Weekly Recap July 22 2022
Table of Contents
- By Steven
- Jul 22, 2022
People once thought that water was the new oil, as the availability of fresh, potable water was starting to dwindle while the population continued to soar. People now say that data is the new oil.
Safeguarding data is just as important as collecting and analyzing it. The challenge lies in preventing evildoers on the web from illegally accessing, stealing, and selling your personal data or that of your customers. If you haven't updated your digital security protections in recent years, now is the time to do so. Here's a quick recap of this week's digital security breaches of note.

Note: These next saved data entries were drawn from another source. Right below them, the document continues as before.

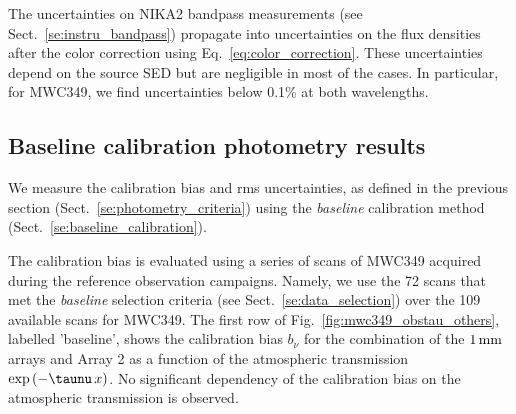 {The uncertainties on NIKA2 bandpass measurements (see
Sect.~\ref{se:instru_bandpass}) propagate into
uncertainties on the flux densities after the color correction using
Eq.~\ref{eq:color_correction}. These
uncertainties depend on the source SED but are negligible in most of
the cases. In particular, for MWC349, we find uncertainties below 0.1\% at
both wavelengths.}



\subsection{Baseline calibration photometry results}
\label{se:photometry_baseline}

We measure the calibration bias and rms uncertainties, as defined
in the previous section (Sect.~\ref{se:photometry_criteria}) using the
\emph{baseline} calibration method (Sect.~\ref{se:baseline_calibration}).

The calibration bias is evaluated using a
series of scans of MWC349 acquired during the
 reference observation campaigns. Namely, we use the 72 scans that met
 the \emph{baseline} selection
 criteria (see Sect.~\ref{se:data_selection}) over the 109 available
scans for MWC349. The first row of
Fig.~\ref{fig:mwc349_obstau_others}, labelled 'baseline', shows the
calibration bias $b_{\nu}$ for the combination of the $1\,\rm{mm}$ arrays and
Array 2 as a function of the atmospheric transmission %
$\exp \left( - \taunu \, x \right)$. No significant dependency of the
calibration bias on the atmospheric transmission is observed. 

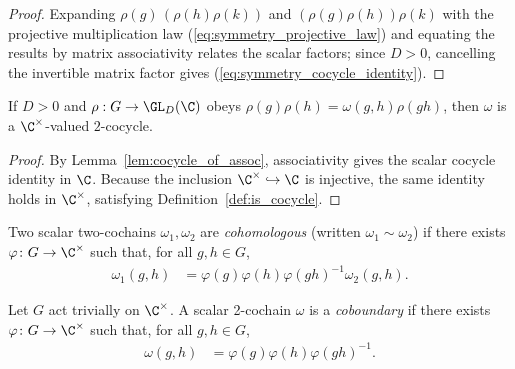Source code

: \begin{proof}\leanok{}
    Expanding $\rho(g)\,(\rho(h)\rho(k))$ and
    $(\rho(g)\rho(h))\rho(k)$ with the projective multiplication law
    (\ref{eq:symmetry_projective_law}) and equating the results by matrix
    associativity relates the scalar factors; since $D > 0$, cancelling the
    invertible matrix factor gives (\ref{eq:symmetry_cocycle_identity}).
\end{proof}

\begin{lemma}
    \label{thm:is_cocycle_of_projective_rep}
    \leanok
    If $D>0$ and $\rho:G\to\GL_D(\C)$ obeys
    $\rho(g)\rho(h)=\omega(g,h)\rho(gh)$, then $\omega$ is a
    $\C^\times$-valued $2$-cocycle.
\end{lemma}

\begin{proof}\leanok
    By Lemma~\ref{lem:cocycle_of_assoc}, associativity gives the scalar
    cocycle identity in $\C$.  Because the inclusion
    $\C^\times\hookrightarrow\C$ is injective, the same identity holds in
    $\C^\times$, satisfying Definition~\ref{def:is_cocycle}.
\end{proof}

\begin{definition}\label{def:cohomologous_to}
    \leanok
    Two scalar two-cochains $\omega_1,\omega_2$ are \emph{cohomologous}
    (written $\omega_1 \sim \omega_2$) if there exists
    $\varphi \colon G \to \C^{\times}$ such that, for all $g,h \in G$,
    \begin{align}
        \omega_1(g,h)
         & =\varphi(g)\varphi(h)\varphi(gh)^{-1}\omega_2(g,h).
        \label{eq:symmetry_cohomologous}
    \end{align}
\end{definition}

\begin{definition}[Coboundary]\label{def:is_coboundary}
    \mathlibok
    Let $G$ act trivially on $\C^{\times}$.
    A scalar 2-cochain $\omega$ is a \emph{coboundary} if there exists
    $\varphi \colon G \to \C^{\times}$ such that, for all $g,h \in G$,
    \begin{align}
        \omega(g,h)
         & =\varphi(g)\varphi(h)\varphi(gh)^{-1}.
        \label{eq:symmetry_coboundary}
    \end{align}
\end{definition}

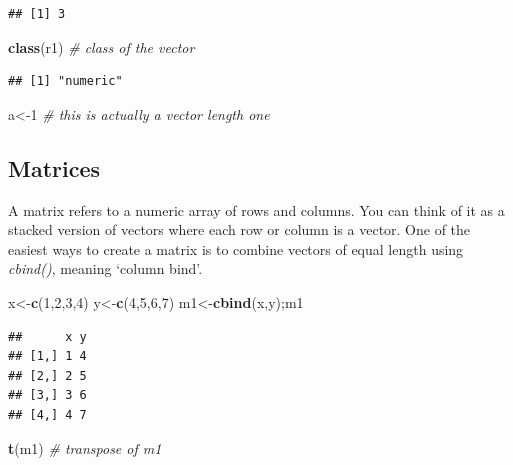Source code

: \documentclass[12pt,]{krantz}
\newenvironment{Shaded}{\begin{snugshade}}{\end{snugshade}}
\newcommand{\CommentTok}[1]{\textcolor[rgb]{0.56,0.35,0.01}{\textit{#1}}}
\newcommand{\DecValTok}[1]{\textcolor[rgb]{0.00,0.00,0.81}{#1}}
\newcommand{\KeywordTok}[1]{\textcolor[rgb]{0.13,0.29,0.53}{\textbf{#1}}}
\newcommand{\NormalTok}[1]{#1}
\begin{document}
\begin{verbatim}
## [1] 3
\end{verbatim}

\begin{Shaded}
\begin{Highlighting}[]
\KeywordTok{class}\NormalTok{(r1)            }\CommentTok{# class of the vector}
\end{Highlighting}
\end{Shaded}

\begin{verbatim}
## [1] "numeric"
\end{verbatim}

\begin{Shaded}
\begin{Highlighting}[]
\NormalTok{a<-}\DecValTok{1}                \CommentTok{# this is actually a vector length one}
\end{Highlighting}
\end{Shaded}

\hypertarget{matrices}{%
\subsection{Matrices}\label{matrices}}

A matrix refers to a numeric array of rows and columns. You can think of it as a stacked version of vectors where each row or column is a vector. One of the easiest ways to create a matrix is to combine vectors of equal length using \emph{cbind()}, meaning `column bind'.

\begin{Shaded}
\begin{Highlighting}[]
\NormalTok{x<-}\KeywordTok{c}\NormalTok{(}\DecValTok{1}\NormalTok{,}\DecValTok{2}\NormalTok{,}\DecValTok{3}\NormalTok{,}\DecValTok{4}\NormalTok{)}
\NormalTok{y<-}\KeywordTok{c}\NormalTok{(}\DecValTok{4}\NormalTok{,}\DecValTok{5}\NormalTok{,}\DecValTok{6}\NormalTok{,}\DecValTok{7}\NormalTok{)}
\NormalTok{m1<-}\KeywordTok{cbind}\NormalTok{(x,y);m1}
\end{Highlighting}
\end{Shaded}

\begin{verbatim}
##      x y
## [1,] 1 4
## [2,] 2 5
## [3,] 3 6
## [4,] 4 7
\end{verbatim}

\begin{Shaded}
\begin{Highlighting}[]
\KeywordTok{t}\NormalTok{(m1)                }\CommentTok{# transpose of m1}
\end{Highlighting}
\end{Shaded}
\end{document}
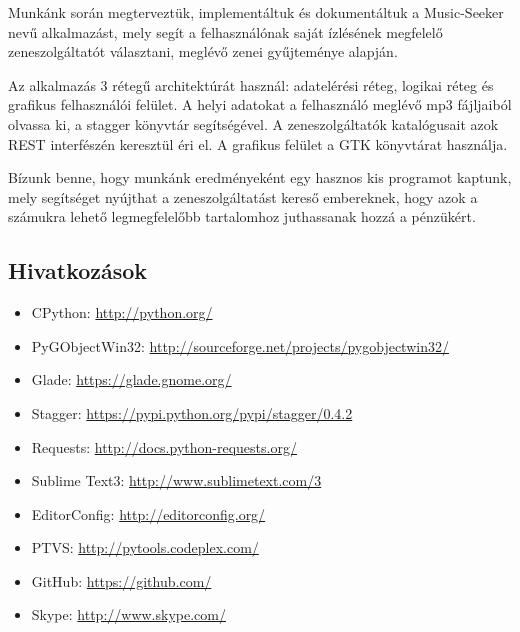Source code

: Munkánk során megterveztük, implementáltuk és dokumentáltuk a Music-Seeker nevű alkalmazást, mely segít a felhasználónak saját ízlésének megfelelő zeneszolgáltatót választani, meglévő zenei gyűjteménye alapján.

Az alkalmazás 3 rétegű architektúrát használ: adatelérési réteg, logikai réteg és grafikus felhasználói felület. A helyi adatokat a felhasználó meglévő mp3 fájljaiból olvassa ki, a stagger könyvtár segítségével. A zeneszolgáltatók katalógusait azok REST interfészén keresztül éri el. A grafikus felület a GTK könyvtárat használja.

Bízunk benne, hogy munkánk eredményeként egy hasznos kis programot kaptunk, mely segítséget nyújthat a zeneszolgáltatást kereső embereknek, hogy azok a számukra lehető legmegfelelőbb tartalomhoz juthassanak hozzá a pénzükért.


\subsection{Hivatkozások}
\label{sub:hivatkozasok}

\begin{itemize}
	\item CPython: \url{http://python.org/}
	\item PyGObjectWin32: \url{http://sourceforge.net/projects/pygobjectwin32/}
	\item Glade: \url{https://glade.gnome.org/}
	\item Stagger: \url{https://pypi.python.org/pypi/stagger/0.4.2}
	\item Requests: \url{http://docs.python-requests.org/}
	\item Sublime Text3: \url{http://www.sublimetext.com/3}
	\item EditorConfig: \url{http://editorconfig.org/}
	\item PTVS: \url{http://pytools.codeplex.com/}
	\item GitHub: \url{https://github.com/}
	\item Skype: \url{http://www.skype.com/}
\end{itemize}

  

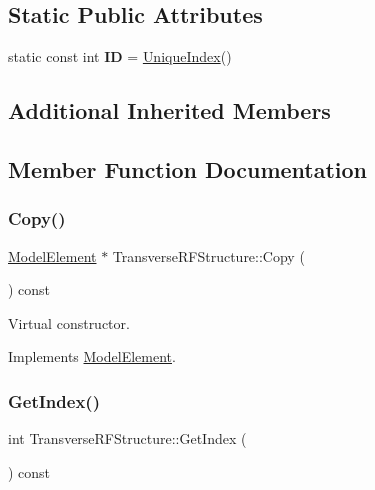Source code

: \subsection*{Static Public Attributes}
\begin{DoxyCompactItemize}
\item 
\mbox{\label{classTransverseRFStructure_a8626c8088b860131155e8690f2560b28}} 
static const int {\bfseries ID} = \hyperlink{classAcceleratorComponent_aa7ad4d39e1a488b705983842ed1ac784}{Unique\+Index}()
\end{DoxyCompactItemize}
\subsection*{Additional Inherited Members}


\subsection{Member Function Documentation}
\mbox{\label{classTransverseRFStructure_a834a1ab102f7173c459a4e801f28e25b}} 
\subsubsection{\texorpdfstring{Copy()}{Copy()}}
{\footnotesize\ttfamily \hyperlink{classModelElement}{Model\+Element} $\ast$ Transverse\+R\+F\+Structure\+::\+Copy (\begin{DoxyParamCaption}{ }\end{DoxyParamCaption}) const\hspace{0.3cm}{\ttfamily [virtual]}}

Virtual constructor. 

Implements \hyperlink{classModelElement_ac3ca26d649bd86a0f31a58ae09941429}{Model\+Element}.

\mbox{\label{classTransverseRFStructure_ab19fe781495285c2b088da81fe3ccff0}} 
\subsubsection{\texorpdfstring{Get\+Index()}{GetIndex()}}
{\footnotesize\ttfamily int Transverse\+R\+F\+Structure\+::\+Get\+Index (\begin{DoxyParamCaption}{ }\end{DoxyParamCaption}) const\hspace{0.3cm}{\ttfamily [virtual]}}

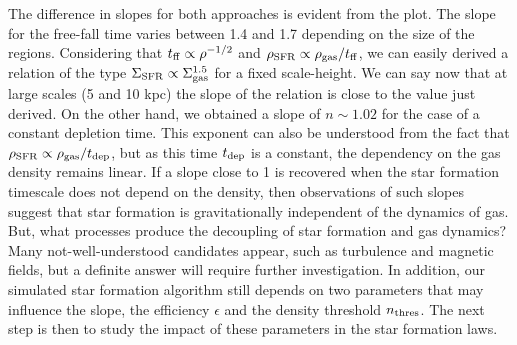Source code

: \documentclass[twocolumn]{aastex}
\newcommand{\ssfr}{\Sigma_{\rm SFR}}
\newcommand{\tdep}{t_{\rm dep}}
\newcommand{\tff}{t_{\rm ff}}
\newcommand{\sgas}{\Sigma_{\rm gas}}
\begin{document}
The difference in slopes for both approaches is evident from the plot. The slope for the free-fall time varies between 1.4 and 1.7 depending on the size of the regions. Considering that $\tff \propto \rho^{-1/2}$ and $\rho_{\rm SFR} \propto \rho_{\rm gas} / \tff$, we can easily derived a relation of the type $\ssfr \propto \sgas^{1.5}$ for a fixed scale-height. We can say now that at large scales (5 and 10 kpc) the slope of the relation is close to the value just derived. On the other hand, we obtained a slope of $n \sim 1.02$ for the case of a constant depletion time. This exponent can also be understood from the fact that $\rho_{\rm SFR} \propto \rho_{\rm gas} / \tdep$, but as this time $\tdep$ is a constant, the dependency on the gas density remains linear. If a slope close to 1 is recovered when the star formation timescale does not depend on the density, then observations of such slopes suggest that star formation is gravitationally independent of the dynamics of gas. But, what processes produce the decoupling of star formation and gas dynamics? Many not-well-understood candidates appear, such as turbulence and magnetic fields, but a definite answer will require further investigation. In addition, our simulated star formation algorithm still depends on two parameters that may influence the slope, the efficiency $\epsilon$ and the density threshold $n_{\rm thres}$. The next step is then to study the impact of these parameters in the star formation laws.
\end{document}
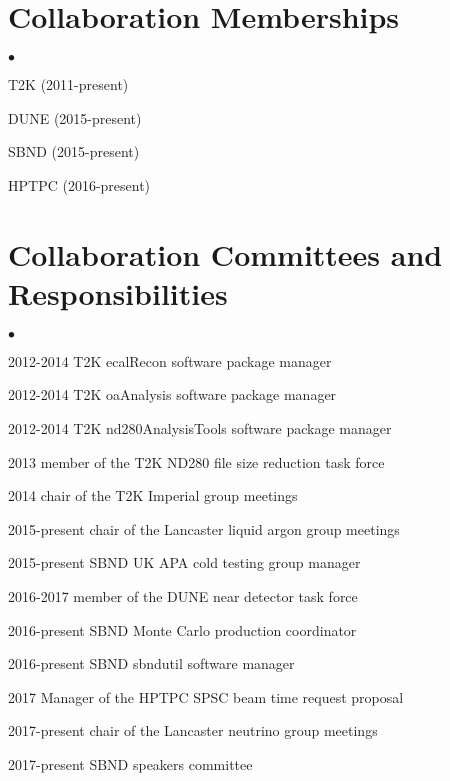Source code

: \documentclass[margin,line]{res}
\newenvironment{list2}{
  \begin{list}{$\bullet$}{%
      \setlength{\itemsep}{0in}
      \setlength{\parsep}{0in} \setlength{\parskip}{0in}
      \setlength{\topsep}{0in} \setlength{\partopsep}{0in} 
      \setlength{\leftmargin}{0.2in}}}{\end{list}}
\begin{document}
\begin{resume}
 

 




\section{\sc Collaboration Memberships} 
\begin{list2}
\item T2K (2011-present)
\item DUNE (2015-present)
\item SBND (2015-present)
\item HPTPC (2016-present)
\end{list2}

\section{\sc Collaboration Committees and Responsibilities} 
\begin{list2}
\item 2012-2014 T2K ecalRecon software package manager
\item 2012-2014 T2K oaAnalysis software package manager
\item 2012-2014 T2K nd280AnalysisTools software package manager
\item 2013 member of the T2K ND280 file size reduction task force
\item 2014 chair of the T2K Imperial group meetings
\item 2015-present chair of the Lancaster liquid argon group meetings
\item 2015-present SBND UK APA cold testing group manager
\item 2016-2017 member of the DUNE near detector task force
\item 2016-present SBND Monte Carlo production coordinator
\item 2016-present SBND sbndutil software manager
\item 2017 Manager of the HPTPC SPSC beam time request proposal
\item 2017-present chair of the Lancaster neutrino group meetings
\item 2017-present SBND speakers committee 
\end{list2}


\end{resume}
\end{document}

CloudMensis, a form of spyware, remained hidden until recently. No one is sure how long it hid, with best estimates being at least a year, possibly several. CloudMensis primarily zeroes in on Apple computers though there is the potential for computers with Intel architecture to also be targeted. The spyware steals valuable information, performs document exfiltration, obtains screen captures, and even records the computer user's keystrokes.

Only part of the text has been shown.